My fingers tighten around the grip at my hip, still holstered but not for long.
“She is exactly what I think.”
“She’s compromised.”
“She’s awake.”
He tilts his head. “So were a thousand others before her. And every one of them had to be corrected.”
“That what you call it now?” My voice cuts sharper than I intend. “Correction?”
“This isn’t a bond anymore, Tatek,” he says, soft. Still in Vakutan. “It’s an infection. You’re too close to see it. The system is fracturing, and she’s the crack that will split it in two.”
“She’s not the crack,” I say. “She’s the mirror.”
Serat’s expression doesn’t shift, but I catch the flicker of breath in his shoulders.

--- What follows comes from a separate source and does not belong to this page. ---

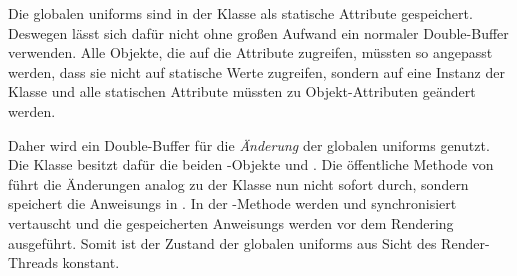 Die globalen \glspl{uniform} sind in der Klasse  als statische Attribute gespeichert. Deswegen lässt sich dafür nicht ohne großen Aufwand ein normaler Double-Buffer verwenden. Alle Objekte, die auf die Attribute zugreifen, müssten so angepasst werden, dass sie nicht auf statische Werte zugreifen, sondern auf eine Instanz der Klasse und alle statischen Attribute müssten zu Objekt-Attributen geändert werden.

Daher wird ein Double-Buffer für die \emph{Änderung} der globalen \glspl{uniform} genutzt. Die Klasse  besitzt dafür die beiden -Objekte  und . Die öffentliche Methode  von  führt die Änderungen analog zu der Klasse  nun nicht sofort durch, sondern speichert die \glspl{Anweisung} in . In der -Methode werden  und  synchronisiert vertauscht und die gespeicherten \glspl{Anweisung} werden vor dem Rendering ausgeführt. Somit ist der Zustand der globalen \glspl{uniform} aus Sicht des Render-Threads konstant.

A beat. A signal.
Behind him, the guards tense.
“I don’t want to fight you,” he says. “I taught you better than that.”
“You did.”
He waits.
I unclip the holster.
My hand closes around the grip.
I don’t raise it yet.
“You know what Vakutan means, Serat.”
He nods. “Memory.”
“It means memory.”
A beat.
Then I say it—soft, final:
“She is mine. I remember her. You will not take that from me.”
And I draw.
The momentmy weapon clears the holster, everything changes.
Serat steps back, fluid and precise, motioning the guards into position.
I fire first—low burst, suppressing arc. One of the guards stumbles, shielding flickering. The other pivots to flank, rifle rising.
I roll left.
My shoulder clips the edge of the corridor, pain sparking down my arm. I don’t stop. I press into the momentum, come up firing.